Thursday, September 19, 2019
In 1954, Brown vs Board of Education was supposed to end segregation but nobody told that to the 1951 Topps and 1953 Bowman sets. These sets remain segregated in modern price guides to this day. Most readers already know about my thoughts on the 104 to 106-card 1951 Topps set consisting of 2 series of 52 to 54 cards each. The 224-card 1953 Bowman set is another one of those unfairly segregated sets. Bowman released a series in B&W for 64 cards and at least one series in Color for at least 160 cards. Most collectors of 1953 Bowman probably wouldn't collect just one or the other. Once you start collecting 1953 Bowman, both series tend to become fair game. Now not everyone is going to integrate this set indiscriminately like I do, which is fine since a lot of people still put their vintage sets in numerical order like they're collecting for someone else. Interestingly, the 1954 Bowman set is also 224 cards. Anyways, when you look at the value of the 1953 Bowman B&W/Color set as a whole, you're talking about a $18K set. That makes this set the 3rd most valuable set of the post-WWII era. In order of most valuable, there is 52T at $65k, 51B at $20k, and 53B at $18k. Next is 49B at $15k, 53T at $15k, and 57T at $10k. All other post-WWII Topps/Bowman sets fall below $10k. With only 224 cards in the 1953 Bowman set, you'll notice big costs for individual cards in price listings. When you go to actually purchase these cards, you may notice that they sell for much cheaper than advertised. B&W series seem to hold value stronger than Color series. I'm now 50% complete with Color series and slowly chipping away at B&W series. So, is there just great value in 1953 Bowman or are they just overvalued? I don't hear too many people talking about 53B like a top 3 set. It's finally starting to grow on me a little.
Tuesday, September 17, 2019
I haven't been much of a 56T collector to date but I made some big acquisitions lately worthy of noting. These 8 new cards only brought my set up from 213 to 221 cards but there were a few big ones in the lot. I was treating it like a 340 card set, but I'm now looking at it as a 342 card set with the checklist. I'll eventually get more serious about it, but for now 64% isn't too bad.
Saturday, September 14, 2019
My 1948 Bowman set jumped by over 10% in just one day. I added 5 new cards to this 48-card set, bringing my total up from 36 to 41 cards for 85% completion. Most notable was the acquisition of Warren Spahn's RC.
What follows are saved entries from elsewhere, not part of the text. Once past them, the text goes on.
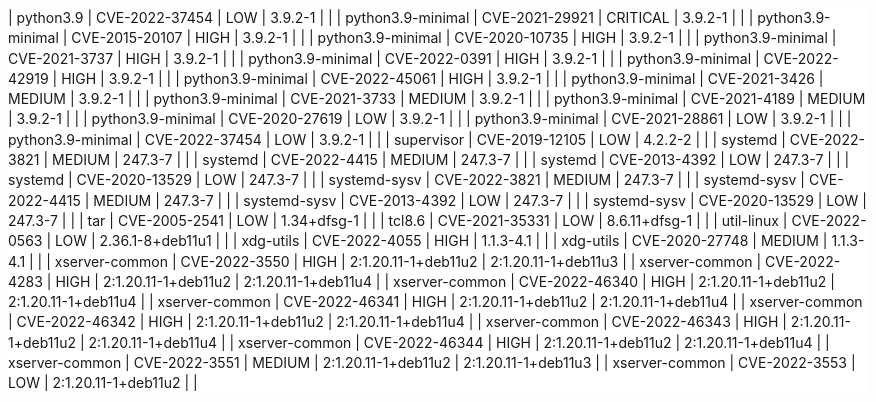 | python3.9         |    CVE-2022-37454   |   LOW  |  3.9.2-1 |  |
| python3.9-minimal         |    CVE-2021-29921   |   CRITICAL  |  3.9.2-1 |  |
| python3.9-minimal         |    CVE-2015-20107   |   HIGH  |  3.9.2-1 |  |
| python3.9-minimal         |    CVE-2020-10735   |   HIGH  |  3.9.2-1 |  |
| python3.9-minimal         |    CVE-2021-3737   |   HIGH  |  3.9.2-1 |  |
| python3.9-minimal         |    CVE-2022-0391   |   HIGH  |  3.9.2-1 |  |
| python3.9-minimal         |    CVE-2022-42919   |   HIGH  |  3.9.2-1 |  |
| python3.9-minimal         |    CVE-2022-45061   |   HIGH  |  3.9.2-1 |  |
| python3.9-minimal         |    CVE-2021-3426   |   MEDIUM  |  3.9.2-1 |  |
| python3.9-minimal         |    CVE-2021-3733   |   MEDIUM  |  3.9.2-1 |  |
| python3.9-minimal         |    CVE-2021-4189   |   MEDIUM  |  3.9.2-1 |  |
| python3.9-minimal         |    CVE-2020-27619   |   LOW  |  3.9.2-1 |  |
| python3.9-minimal         |    CVE-2021-28861   |   LOW  |  3.9.2-1 |  |
| python3.9-minimal         |    CVE-2022-37454   |   LOW  |  3.9.2-1 |  |
| supervisor         |    CVE-2019-12105   |   LOW  |  4.2.2-2 |  |
| systemd         |    CVE-2022-3821   |   MEDIUM  |  247.3-7 |  |
| systemd         |    CVE-2022-4415   |   MEDIUM  |  247.3-7 |  |
| systemd         |    CVE-2013-4392   |   LOW  |  247.3-7 |  |
| systemd         |    CVE-2020-13529   |   LOW  |  247.3-7 |  |
| systemd-sysv         |    CVE-2022-3821   |   MEDIUM  |  247.3-7 |  |
| systemd-sysv         |    CVE-2022-4415   |   MEDIUM  |  247.3-7 |  |
| systemd-sysv         |    CVE-2013-4392   |   LOW  |  247.3-7 |  |
| systemd-sysv         |    CVE-2020-13529   |   LOW  |  247.3-7 |  |
| tar         |    CVE-2005-2541   |   LOW  |  1.34+dfsg-1 |  |
| tcl8.6         |    CVE-2021-35331   |   LOW  |  8.6.11+dfsg-1 |  |
| util-linux         |    CVE-2022-0563   |   LOW  |  2.36.1-8+deb11u1 |  |
| xdg-utils         |    CVE-2022-4055   |   HIGH  |  1.1.3-4.1 |  |
| xdg-utils         |    CVE-2020-27748   |   MEDIUM  |  1.1.3-4.1 |  |
| xserver-common         |    CVE-2022-3550   |   HIGH  |  2:1.20.11-1+deb11u2 | 2:1.20.11-1+deb11u3 |
| xserver-common         |    CVE-2022-4283   |   HIGH  |  2:1.20.11-1+deb11u2 | 2:1.20.11-1+deb11u4 |
| xserver-common         |    CVE-2022-46340   |   HIGH  |  2:1.20.11-1+deb11u2 | 2:1.20.11-1+deb11u4 |
| xserver-common         |    CVE-2022-46341   |   HIGH  |  2:1.20.11-1+deb11u2 | 2:1.20.11-1+deb11u4 |
| xserver-common         |    CVE-2022-46342   |   HIGH  |  2:1.20.11-1+deb11u2 | 2:1.20.11-1+deb11u4 |
| xserver-common         |    CVE-2022-46343   |   HIGH  |  2:1.20.11-1+deb11u2 | 2:1.20.11-1+deb11u4 |
| xserver-common         |    CVE-2022-46344   |   HIGH  |  2:1.20.11-1+deb11u2 | 2:1.20.11-1+deb11u4 |
| xserver-common         |    CVE-2022-3551   |   MEDIUM  |  2:1.20.11-1+deb11u2 | 2:1.20.11-1+deb11u3 |
| xserver-common         |    CVE-2022-3553   |   LOW  |  2:1.20.11-1+deb11u2 |  |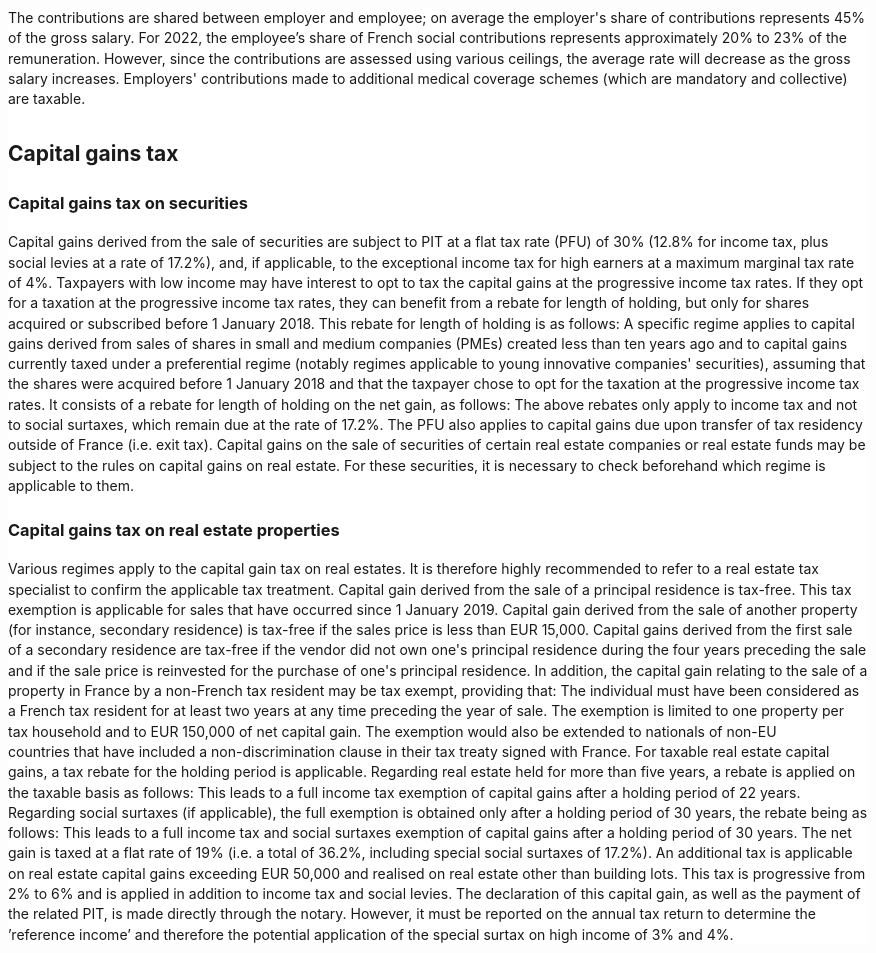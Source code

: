 The contributions are shared between employer and employee; on average the employer's share of contributions represents 45% of the gross salary. For 2022, the employee’s share of French social contributions represents approximately 20% to 23% of the remuneration. However, since the contributions are assessed using various ceilings, the average rate will decrease as the gross salary increases.
Employers' contributions made to additional medical coverage schemes (which are mandatory and collective) are taxable.
## Capital gains tax
### Capital gains tax on securities
Capital gains derived from the sale of securities are subject to PIT at a flat tax rate (PFU) of 30% (12.8% for income tax, plus social levies at a rate of 17.2%), and, if applicable, to the exceptional income tax for high earners at a maximum marginal tax rate of 4%.
Taxpayers with low income may have interest to opt to tax the capital gains at the progressive income tax rates.
If they opt for a taxation at the progressive income tax rates, they can benefit from a rebate for length of holding, but only for shares acquired or subscribed before 1 January 2018.
This rebate for length of holding is as follows:
A specific regime applies to capital gains derived from sales of shares in small and medium companies (PMEs) created less than ten years ago and to capital gains currently taxed under a preferential regime (notably regimes applicable to young innovative companies' securities), assuming that the shares were acquired before 1 January 2018 and that the taxpayer chose to opt for the taxation at the progressive income tax rates. It consists of a rebate for length of holding on the net gain, as follows:
The above rebates only apply to income tax and not to social surtaxes, which remain due at the rate of 17.2%.
The PFU also applies to capital gains due upon transfer of tax residency outside of France (i.e. exit tax).
Capital gains on the sale of securities of certain real estate companies or real estate funds may be subject to the rules on capital gains on real estate. For these securities, it is necessary to check beforehand which regime is applicable to them.
### Capital gains tax on real estate properties
Various regimes apply to the capital gain tax on real estates. It is therefore highly recommended to refer to a real estate tax specialist to confirm the applicable tax treatment.
Capital gain derived from the sale of a principal residence is tax-free.
This tax exemption is applicable for sales that have occurred since 1 January 2019.
Capital gain derived from the sale of another property (for instance, secondary residence) is tax-free if the sales price is less than EUR 15,000.
Capital gains derived from the first sale of a secondary residence are tax-free if the vendor did not own one's principal residence during the four years preceding the sale and if the sale price is reinvested for the purchase of one's principal residence.
In addition, the capital gain relating to the sale of a property in France by a non-French tax resident may be tax exempt, providing that:
The individual must have been considered as a French tax resident for at least two years at any time preceding the year of sale.
The exemption is limited to one property per tax household and to EUR 150,000 of net capital gain.
The exemption would also be extended to nationals of non-EU countries that have included a non-discrimination clause in their tax treaty signed with France.
For taxable real estate capital gains, a tax rebate for the holding period is applicable. Regarding real estate held for more than five years, a rebate is applied on the taxable basis as follows:
This leads to a full income tax exemption of capital gains after a holding period of 22 years.
Regarding social surtaxes (if applicable), the full exemption is obtained only after a holding period of 30 years, the rebate being as follows:
This leads to a full income tax and social surtaxes exemption of capital gains after a holding period of 30 years.
The net gain is taxed at a flat rate of 19% (i.e. a total of 36.2%, including special social surtaxes of 17.2%).
An additional tax is applicable on real estate capital gains exceeding EUR 50,000 and realised on real estate other than building lots. This tax is progressive from 2% to 6% and is applied in addition to income tax and social levies.
The declaration of this capital gain, as well as the payment of the related PIT, is made directly through the notary. However, it must be reported on the annual tax return to determine the ’reference income’ and therefore the potential application of the special surtax on high income of 3% and 4%.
Thursday, September 12, 2019
This was the last year that Update sets were offered in Factory Set format since Topps changed the title from Traded to Update. I can't imagine someone saying they have a complete Topps set without the Traded set. To me, these are the equivalent of high series cards from the 50's, 60's, and 70's.
Wednesday, September 11, 2019
I just ordered 17 new cards from the 1955 Bowman set. The count is now at 274 out of 320 cards. Of the 46 missing cards, only 6 of them are low numbers while 40 of them are high numbers. With the Aaron acquisition, all of the missing low number are commons. Except for some missing umpires, the rest of the high numbers are commons and minor stars. At 85% completion, this set is definitely achievable. I can see celebrating completion of this set sometime in 2020. Most readers of this blog know I'm a Topps guy, but when it comes to 1940's-1950's cards, Bowman is every bit as good as Topps to me. I couldn't choose one brand over the other between 1951-1955 because I think they both complement each other very well. From 1948-1950, Bowman definitely rules.